Day 26 [Python ML、资料清理] 资料缩放以及标准化

在这边我们会学到如何将资料做正规化(Normalization)及缩放(Scaling)

取得环境

# modules we'll use
import pandas as pd
import numpy as np

# for Box-Xoc Transformation
from scipy import stats

# for min_max scaling
from mlxtend.preprocessing import minmax_scaling

# plotting modules
import seaborn as sns
import matplotlib.pyplot as plt

# set seed for reproducibility
np.random.seed(0)

缩放和标准化的差别

Scaling跟Normalization时常会让人搞混

这两个东西的主要差异在

Scaling - 变换data的范围(range)
Normalization - 变换资料形状的分布(shape of the distrubution)

现在我们来更深入的看这两件事情

资料缩放

表示说我们将资料做一个特别的缩放，像是0-100或0-1

若我们想缩放资料(scale data)，而且我们要使用的methods使根据点与点之间的距离，像是support vector machines(SVM)或是k-nearest neighbors(KNN)。

在这些algorithms，将1变换成任何数值都会是一样重要的

举例说，若我们有一笔资料中有Yen跟US Dollor，1US dollor的价值大约等於100Yen，但若我们没有将资料做缩放的话，SVM或KNN会以为1US dollor跟1Yen依样重要

缩放变数，可以协助比较在同一个立足点中不同的变数

## generate 1000 data points randomly drawn from an exponential distribution
original_data = np.random.exponential(size=1000)

# mix-max scale the data between 0 and 1
scaled_data = minmax_scaling(original_data, columns=[0])

# plot both together to compare
fig, ax = plt.subplots(1,2)
sns.distplot(original_data, ax=ax[0])
ax[0].set_title("Original Data")
sns.distplot(scaled_data, ax=ax[1])
ax[1].set_title("Scaled data")

/opt/conda/lib/python3.6/site-packages/seaborn/distributions.py:2551: FutureWarning: `distplot` is a deprecated function and will be removed in a future version.

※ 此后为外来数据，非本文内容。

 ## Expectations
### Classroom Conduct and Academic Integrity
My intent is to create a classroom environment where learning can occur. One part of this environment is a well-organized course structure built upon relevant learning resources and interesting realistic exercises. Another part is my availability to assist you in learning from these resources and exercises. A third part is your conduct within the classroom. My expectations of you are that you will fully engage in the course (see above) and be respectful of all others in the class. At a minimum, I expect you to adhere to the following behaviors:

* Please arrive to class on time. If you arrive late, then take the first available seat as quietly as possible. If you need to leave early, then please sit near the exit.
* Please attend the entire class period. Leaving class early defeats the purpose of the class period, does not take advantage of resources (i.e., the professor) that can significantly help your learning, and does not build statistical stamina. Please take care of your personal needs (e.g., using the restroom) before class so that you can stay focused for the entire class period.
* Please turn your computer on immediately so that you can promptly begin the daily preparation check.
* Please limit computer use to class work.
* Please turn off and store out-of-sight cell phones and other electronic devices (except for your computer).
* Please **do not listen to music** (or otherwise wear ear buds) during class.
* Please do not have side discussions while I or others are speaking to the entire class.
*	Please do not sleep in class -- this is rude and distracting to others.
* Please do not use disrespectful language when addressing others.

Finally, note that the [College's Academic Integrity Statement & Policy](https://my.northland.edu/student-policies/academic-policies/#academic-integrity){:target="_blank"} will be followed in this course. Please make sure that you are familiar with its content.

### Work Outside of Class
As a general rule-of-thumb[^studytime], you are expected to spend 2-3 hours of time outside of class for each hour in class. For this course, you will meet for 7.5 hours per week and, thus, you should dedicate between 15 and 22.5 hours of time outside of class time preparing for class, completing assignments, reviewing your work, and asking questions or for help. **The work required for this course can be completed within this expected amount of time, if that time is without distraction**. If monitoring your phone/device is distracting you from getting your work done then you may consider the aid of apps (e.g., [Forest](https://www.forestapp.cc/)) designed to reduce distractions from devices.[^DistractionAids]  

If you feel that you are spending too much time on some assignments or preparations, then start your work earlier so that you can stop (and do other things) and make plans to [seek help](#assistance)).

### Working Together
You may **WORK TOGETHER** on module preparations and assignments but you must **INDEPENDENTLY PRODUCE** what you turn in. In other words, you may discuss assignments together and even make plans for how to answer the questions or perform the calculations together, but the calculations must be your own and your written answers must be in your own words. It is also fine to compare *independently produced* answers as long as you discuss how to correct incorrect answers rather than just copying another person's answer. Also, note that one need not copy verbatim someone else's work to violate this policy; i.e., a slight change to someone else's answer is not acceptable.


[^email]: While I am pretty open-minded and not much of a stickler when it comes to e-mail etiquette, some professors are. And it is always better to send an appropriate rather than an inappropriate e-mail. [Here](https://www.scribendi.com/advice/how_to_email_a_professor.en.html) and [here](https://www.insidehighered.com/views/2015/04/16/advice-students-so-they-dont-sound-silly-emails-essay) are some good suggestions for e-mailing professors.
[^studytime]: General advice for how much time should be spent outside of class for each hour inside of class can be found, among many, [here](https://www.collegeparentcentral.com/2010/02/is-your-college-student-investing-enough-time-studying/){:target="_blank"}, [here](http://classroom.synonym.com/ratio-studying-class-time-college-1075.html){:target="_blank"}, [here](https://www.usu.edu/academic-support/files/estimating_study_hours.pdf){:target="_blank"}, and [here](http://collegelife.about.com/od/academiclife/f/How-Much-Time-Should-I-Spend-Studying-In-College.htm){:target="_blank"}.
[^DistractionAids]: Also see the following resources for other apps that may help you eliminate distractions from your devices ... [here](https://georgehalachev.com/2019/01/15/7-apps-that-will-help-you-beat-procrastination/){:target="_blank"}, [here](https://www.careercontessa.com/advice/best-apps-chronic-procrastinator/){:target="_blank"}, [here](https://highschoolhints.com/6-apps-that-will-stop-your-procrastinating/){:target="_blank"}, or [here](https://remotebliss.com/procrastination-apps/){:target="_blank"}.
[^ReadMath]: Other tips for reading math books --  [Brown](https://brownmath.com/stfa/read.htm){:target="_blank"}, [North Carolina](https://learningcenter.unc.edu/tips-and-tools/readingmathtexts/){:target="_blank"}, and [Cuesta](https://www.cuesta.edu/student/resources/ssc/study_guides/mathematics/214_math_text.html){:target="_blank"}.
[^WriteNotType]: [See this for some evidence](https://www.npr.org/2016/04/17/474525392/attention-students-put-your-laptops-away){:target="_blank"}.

Please adapt your code to use either `displot` (a figure-level function with similar flexibility) or `histplot` (an axes-level function for histograms).
  warnings.warn(msg, FutureWarning)
/opt/conda/lib/python3.6/site-packages/seaborn/distributions.py:2551: FutureWarning: `distplot` is a deprecated function and will be removed in a future version. Please adapt your code to use either `displot` (a figure-level function with similar flexibility) or `histplot` (an axes-level function for histograms).
  warnings.warn(msg, FutureWarning)





Text(0.5, 1.0, 'Scaled data')

fig, ax = plt.subplots(1,2)是代表说在同一个row中画两个column的图
minmax_scaling(original_data, columns=[0])将一笔资料缩放到0跟1之间

从上图我们可以看出，我们将资料从0-8，scale到0-1

标准化

Scaling只是换掉data的距离，Normalization则是比较激进的作法

标准化(Normalization)的重点是替换掉观察的角色，让资料被描述为常态分布(normal distribution)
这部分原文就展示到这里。